A Giant Leap: Humankind’s next great adventure will be into space

The Starmus Festival is a bombastic and singular spectacle of music, art and astronomy. The cast of characters includes dozens of Nobel Laureates, astronauts and veteran musicians including Hans Zimmer, Brian Eno, Steve Vai, and Dr. Brian May. (No sign of Björk, however. Perhaps next year?)

By Johnny Bliss & Ilya Baykin (Russian Science Festival)

Once upon a time, a large portion of humanity set itself a goal: to get to the moon within ten years. That goal was reached. Neil Armstrong and Buzz Aldrin walked on the moon, and within a couple of years, ten other men had as well.

Then the Apollo program ended, and humankind remained in near-earth orbit.

Almost 50 years later, we are just about ready to return to outer space, to the moon and beyond. The fifth iteration of the Starmus Festival explores our means and motivations for going to space, doing fundamental science, and uniting across national lines.

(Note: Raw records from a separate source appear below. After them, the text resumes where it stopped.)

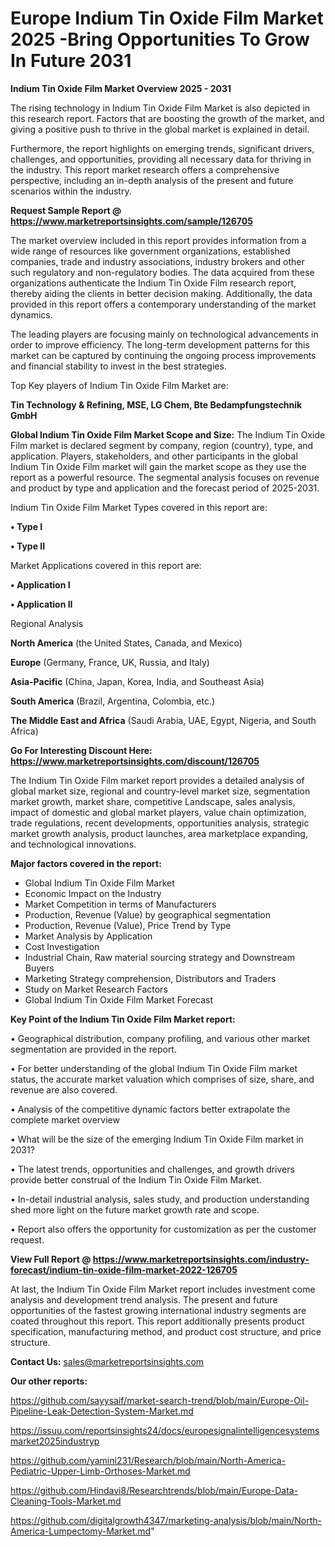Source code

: # Europe Indium Tin Oxide Film Market 2025 -Bring Opportunities To Grow In Future 2031

<Strong> Indium Tin Oxide Film Market Overview 2025 - 2031</strong>

The rising technology in Indium Tin Oxide Film Market is also depicted in this research report. Factors that are boosting the growth of the market, and giving a positive push to thrive in the global market is explained in detail.

Furthermore, the report highlights on emerging trends, significant drivers, challenges, and opportunities, providing all necessary data for thriving in the industry. This report market research offers a comprehensive perspective, including an in-depth analysis of the present and future scenarios within the industry.

<strong>Request Sample Report @ <a href=https://www.marketreportsinsights.com/sample/126705>https://www.marketreportsinsights.com/sample/126705</a></strong>

The market overview included in this report provides information from a wide range of resources like government organizations, established companies, trade and industry associations, industry brokers and other such regulatory and non-regulatory bodies. The data acquired from these organizations authenticate the Indium Tin Oxide Film research report, thereby aiding the clients in better decision making. Additionally, the data provided in this report offers a contemporary understanding of the market dynamics.

The leading players are focusing mainly on technological advancements in order to improve efficiency. The long-term development patterns for this market can be captured by continuing the ongoing process improvements and financial stability to invest in the best strategies.

Top Key players of Indium Tin Oxide Film Market are:

<strong>Tin Technology & Refining, MSE, LG Chem, Bte Bedampfungstechnik GmbH</strong>

<strong><b>Global Indium Tin Oxide Film Market Scope and Size:</b></strong>
The Indium Tin Oxide Film market is declared segment by company, region (country), type, and application. Players, stakeholders, and other participants in the global Indium Tin Oxide Film market will gain the market scope as they use the report as a powerful resource. The segmental analysis focuses on revenue and product by type and application and the forecast period of 2025-2031.

Indium Tin Oxide Film Market Types covered in this report are:

<strong>• Type I

• Type II</strong>

Market Applications covered in this report are:

<strong>• Application I

• Application II</strong> 

Regional Analysis

<strong>North America</strong> (the United States, Canada, and Mexico)

<strong>Europe</strong> (Germany, France, UK, Russia, and Italy)

<strong>Asia-Pacific</strong> (China, Japan, Korea, India, and Southeast Asia)

<strong>South America</strong> (Brazil, Argentina, Colombia, etc.)

<strong>The Middle East and Africa</strong> (Saudi Arabia, UAE, Egypt, Nigeria, and South Africa)

<strong>Go For Interesting Discount Here: <a href=https://www.marketreportsinsights.com/discount/126705>https://www.marketreportsinsights.com/discount/126705</a></strong>

The Indium Tin Oxide Film market report provides a detailed analysis of global market size, regional and country-level market size, segmentation market growth, market share, competitive Landscape, sales analysis, impact of domestic and global market players, value chain optimization, trade regulations, recent developments, opportunities analysis, strategic market growth analysis, product launches, area marketplace expanding, and technological innovations.

<strong><b>Major factors covered in the report:</b></strong>
<ul>
  <li>Global Indium Tin Oxide Film Market </li>
  <li>Economic Impact on the Industry</li>
  <li>Market Competition in terms of Manufacturers</li>
  <li>Production, Revenue (Value) by geographical segmentation</li>
  <li>Production, Revenue (Value), Price Trend by Type</li>
  <li>Market Analysis by Application</li>
  <li>Cost Investigation</li>
  <li>Industrial Chain, Raw material sourcing strategy and Downstream Buyers</li>
  <li>Marketing Strategy comprehension, Distributors and Traders</li>
  <li>Study on Market Research Factors</li>
  <li>Global Indium Tin Oxide Film Market Forecast</li>
</ul>

<strong><b>Key Point of the Indium Tin Oxide Film Market report:</b></strong>

• Geographical distribution, company profiling, and various other market segmentation are provided in the report.

• For better understanding of the global Indium Tin Oxide Film market status, the accurate market valuation which comprises of size, share, and revenue are also covered.

• Analysis of the competitive dynamic factors better extrapolate the complete market overview

• What will be the size of the emerging Indium Tin Oxide Film market in 2031?

• The latest trends, opportunities and challenges, and growth drivers provide better construal of the Indium Tin Oxide Film Market.

• In-detail industrial analysis, sales study, and production understanding shed more light on the future market growth rate and scope.

• Report also offers the opportunity for customization as per the customer request.

<strong><b>View Full Report @ <a href=https://www.marketreportsinsights.com/industry-forecast/indium-tin-oxide-film-market-2022-126705>https://www.marketreportsinsights.com/industry-forecast/indium-tin-oxide-film-market-2022-126705</a></b></strong>


At last, the Indium Tin Oxide Film Market report includes investment come analysis and development trend analysis. The present and future opportunities of the fastest growing international industry segments are coated throughout this report. This report additionally presents product specification, manufacturing method, and product cost structure, and price structure.

<strong>Contact Us:</strong>
sales@marketreportsinsights.com

<strong>Our other reports:</strong>

<a href=https://github.com/sayysaif/market-search-trend/blob/main/Europe-Oil-Pipeline-Leak-Detection-System-Market.md>https://github.com/sayysaif/market-search-trend/blob/main/Europe-Oil-Pipeline-Leak-Detection-System-Market.md</a>

<a href=https://issuu.com/reportsinsights24/docs/europesignalintelligencesystemsmarket2025industryp>https://issuu.com/reportsinsights24/docs/europesignalintelligencesystemsmarket2025industryp</a>

<a href=https://github.com/yamini231/Research/blob/main/North-America-Pediatric-Upper-Limb-Orthoses-Market.md>https://github.com/yamini231/Research/blob/main/North-America-Pediatric-Upper-Limb-Orthoses-Market.md</a>

<a href=https://github.com/Hindavi8/Researchtrends/blob/main/Europe-Data-Cleaning-Tools-Market.md>https://github.com/Hindavi8/Researchtrends/blob/main/Europe-Data-Cleaning-Tools-Market.md</a>

<a href=https://github.com/digitalgrowth4347/marketing-analysis/blob/main/North-America-Lumpectomy-Market.md>https://github.com/digitalgrowth4347/marketing-analysis/blob/main/North-America-Lumpectomy-Market.md</a>"
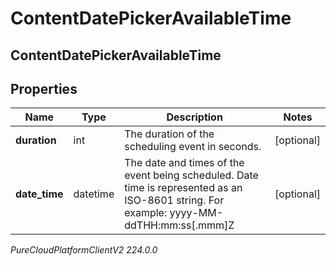# ContentDatePickerAvailableTime

## ContentDatePickerAvailableTime

## Properties

|Name | Type | Description | Notes|
|------------ | ------------- | ------------- | -------------|
| **duration** | int | The duration of the scheduling event in seconds. | [optional] |
| **date_time** | datetime | The date and times of the event being scheduled. Date time is represented as an ISO-8601 string. For example: yyyy-MM-ddTHH:mm:ss[.mmm]Z | [optional] |



_PureCloudPlatformClientV2 224.0.0_
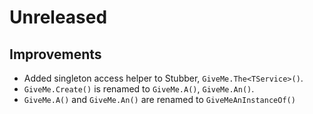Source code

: # Unreleased

## Improvements

- Added singleton access helper to Stubber, `GiveMe.The<TService>()`.
- `GiveMe.Create()` is renamed to `GiveMe.A()`, `GiveMe.An()`.
- `GiveMe.A()` and `GiveMe.An()` are renamed to `GiveMeAnInstanceOf()`
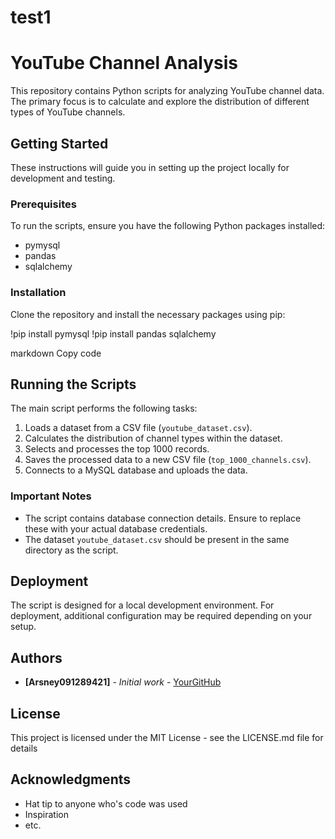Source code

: # test1
# YouTube Channel Analysis

This repository contains Python scripts for analyzing YouTube channel data. The primary focus is to calculate and explore the distribution of different types of YouTube channels.

## Getting Started

These instructions will guide you in setting up the project locally for development and testing.

### Prerequisites

To run the scripts, ensure you have the following Python packages installed:
- pymysql
- pandas
- sqlalchemy

### Installation

Clone the repository and install the necessary packages using pip:

!pip install pymysql
!pip install pandas sqlalchemy

markdown
Copy code

## Running the Scripts

The main script performs the following tasks:
1. Loads a dataset from a CSV file (`youtube_dataset.csv`).
2. Calculates the distribution of channel types within the dataset.
3. Selects and processes the top 1000 records.
4. Saves the processed data to a new CSV file (`top_1000_channels.csv`).
5. Connects to a MySQL database and uploads the data.

### Important Notes

- The script contains database connection details. Ensure to replace these with your actual database credentials.
- The dataset `youtube_dataset.csv` should be present in the same directory as the script.

## Deployment

The script is designed for a local development environment. For deployment, additional configuration may be required depending on your setup.

## Authors

* **[Arsney091289421]** - *Initial work* - [YourGitHub](https://github.com/Arsney091289421)

## License

This project is licensed under the MIT License - see the LICENSE.md file for details

## Acknowledgments

* Hat tip to anyone who's code was used
* Inspiration
* etc.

"Strange new worlds" @ Starmus 2019

Linda Lamon

Slide from a lecture about exoplanets

A primordial soup of genius and achievement

The thing about Starmus is that its overarching ideas always emerge from a primordial soup of genius and achievement, brewed up when you throw an impressive number of scientists, astronauts, artists, and space entrepreneurs into a small space. Buzz Aldrin growls about the need to build a moonbase to supply Mars flights, Bob Smith of Blue Origin talks about how to get a million people into space — step by tiny step — and Jack Schmitt claims that you can grow vegetables in Moon soil. Also, Apollo astronaut Charlie Duke talks about Jesus, because Charlie Duke talks about Jesus at every Starmus, and not even Richard Dawkins dares fault him.

Past Starmus festivals have sometimes veered between hard theoretical physics and apocalyptic atheism — Starmus 3 and 2, respectively. I found this Starmus to be optimistic, accessible, and clear. It celebrates one of the most important transnational super-tasks of the 20th century — the Space Race — largely from the viewpoint of the American Apollo program. Questions about human purpose and planetary future are asked. Past glories are revisited. This time, we are not merely, to quote President Kennedy at Rice University (1962), going to space “because it is there.” We are going to space because it is an imperative for human progress and survival.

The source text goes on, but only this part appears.